**TASK REQUIREMENTS**
Among the records, how many lines contain "enumerate"? Only the number is needed.
---*---
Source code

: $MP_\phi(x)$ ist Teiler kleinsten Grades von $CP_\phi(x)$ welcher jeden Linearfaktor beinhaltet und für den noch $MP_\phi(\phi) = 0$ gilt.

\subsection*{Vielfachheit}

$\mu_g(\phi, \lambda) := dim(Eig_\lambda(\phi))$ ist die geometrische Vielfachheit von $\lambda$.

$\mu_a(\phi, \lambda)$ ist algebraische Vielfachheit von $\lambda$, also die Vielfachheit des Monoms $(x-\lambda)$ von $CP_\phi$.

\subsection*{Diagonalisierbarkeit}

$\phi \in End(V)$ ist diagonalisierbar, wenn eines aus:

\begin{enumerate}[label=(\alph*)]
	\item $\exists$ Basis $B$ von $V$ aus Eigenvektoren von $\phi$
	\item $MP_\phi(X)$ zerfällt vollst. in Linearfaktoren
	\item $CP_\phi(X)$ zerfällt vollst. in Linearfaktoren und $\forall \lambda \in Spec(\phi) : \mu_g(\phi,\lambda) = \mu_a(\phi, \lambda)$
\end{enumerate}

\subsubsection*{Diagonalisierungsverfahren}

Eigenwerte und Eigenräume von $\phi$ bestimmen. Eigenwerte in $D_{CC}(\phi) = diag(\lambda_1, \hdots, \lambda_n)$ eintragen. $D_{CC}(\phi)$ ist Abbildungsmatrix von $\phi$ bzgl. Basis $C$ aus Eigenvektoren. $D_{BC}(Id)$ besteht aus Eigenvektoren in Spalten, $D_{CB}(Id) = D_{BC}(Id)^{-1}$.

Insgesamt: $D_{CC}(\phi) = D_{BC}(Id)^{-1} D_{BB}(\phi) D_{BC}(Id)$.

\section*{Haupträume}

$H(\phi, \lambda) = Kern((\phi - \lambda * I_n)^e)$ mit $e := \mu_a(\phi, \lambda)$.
---*---
**TASK RESULT**
2